Chief Justice Roberts wrote a concurring opinion, joined by Justices Scalia and Ginsburg, pointing out that from "at least the early 19th century, courts have granted injunctive relief upon a finding of infringement in the vast majority of patent cases," by applying the four-factor test.

On the other hand, Justice Kennedy, joined by Justices Stevens, Souter, and Breyer, wrote in a separate concurring opinion:

In cases now arising trial courts should bear in mind that in many instances the nature of the patent being enforced and the economic function of the patent holder present considerations quite unlike earlier cases. An industry has developed in which firms use patents not as a basis for producing and selling goods but, instead, primarily for obtaining licensing fees. ... For these firms, an injunction, and the potentially serious sanctions arising from its violation, can be employed as a bargaining tool to charge exorbitant fees to companies that seek to buy licenses to practice the patent. ... When the patented invention is but a small component of the product the companies seek to produce and the threat of an injunction is employed simply for undue leverage in negotiations, legal damages may well be sufficient to compensate for the infringement and an injunction may not serve the public interest. In addition injunctive relief may have different consequences for the burgeoning number of patents over business methods, which were not of much economic and legal significance in earlier times. The potential vagueness and suspect validity of some of these patents may affect the calculus under the four-factor test.
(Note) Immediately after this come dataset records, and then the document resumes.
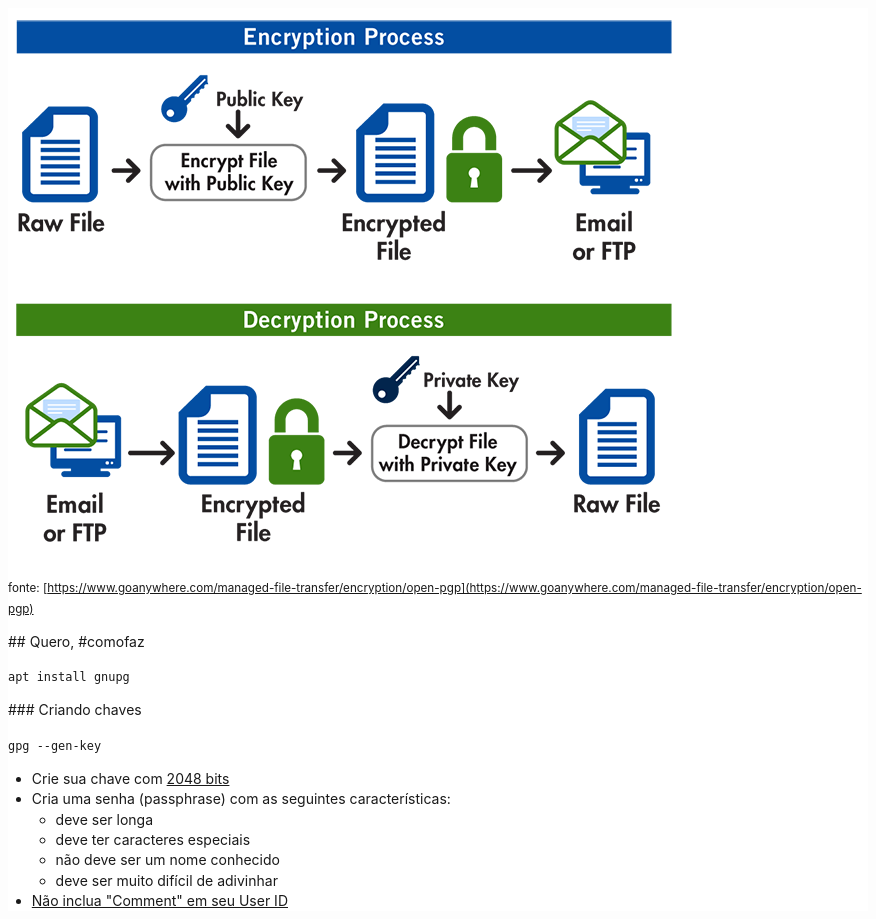 <img src="/files/GoAnywhereMFT_OpenPGP-Diagram_web.png" />

<small>fonte: [https://www.goanywhere.com/managed-file-transfer/encryption/open-pgp](https://www.goanywhere.com/managed-file-transfer/encryption/open-pgp)</small>
</section>

<section>
## Quero, #comofaz

`apt install gnupg`
</section>

<section>
### Criando chaves

`gpg --gen-key`

* Crie sua chave com [2048 bits](https://wiki.gnupg.org/LargeKeys)
* Cria uma senha (passphrase) com as seguintes características:
  * deve ser longa
  * deve ter caracteres especiais
  * não deve ser um nome conhecido
  * deve ser muito difícil de adivinhar
* [Não inclua "Comment" em seu User ID](https://riseup.net/en/security/message-security/openpgp/best-practices)
</section>
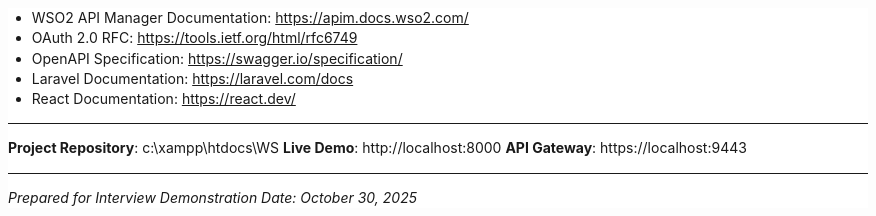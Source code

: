 - WSO2 API Manager Documentation: https://apim.docs.wso2.com/
- OAuth 2.0 RFC: https://tools.ietf.org/html/rfc6749
- OpenAPI Specification: https://swagger.io/specification/
- Laravel Documentation: https://laravel.com/docs
- React Documentation: https://react.dev/

---

**Project Repository**: c:\xampp\htdocs\WS
**Live Demo**: http://localhost:8000
**API Gateway**: https://localhost:9443

---

*Prepared for Interview Demonstration*
*Date: October 30, 2025*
Thus, the Roberts opinion leaned more heavily in favor of granting injunctions in eBay and similar cases, while the Kennedy opinion expressed skepticism, particularly where the validity of the patent has also been challenged and remains unsettled. Neither of these concurring opinions carries the force of law, since neither was supported by a majority of the Court.

==Subsequent developments==
On July 30, 2007, the District Court once again issued an order denying the injunction, ruling that, based on MercExchange's history of licensing or attempting to license the patent, monetary damages of $30 million was a sufficient remedy. On February 28, 2008, the parties announced that they had reached a settlement after six years of litigation. Under the settlement, MercExchange was to assign the patents to eBay; the terms of the settlement were otherwise confidential.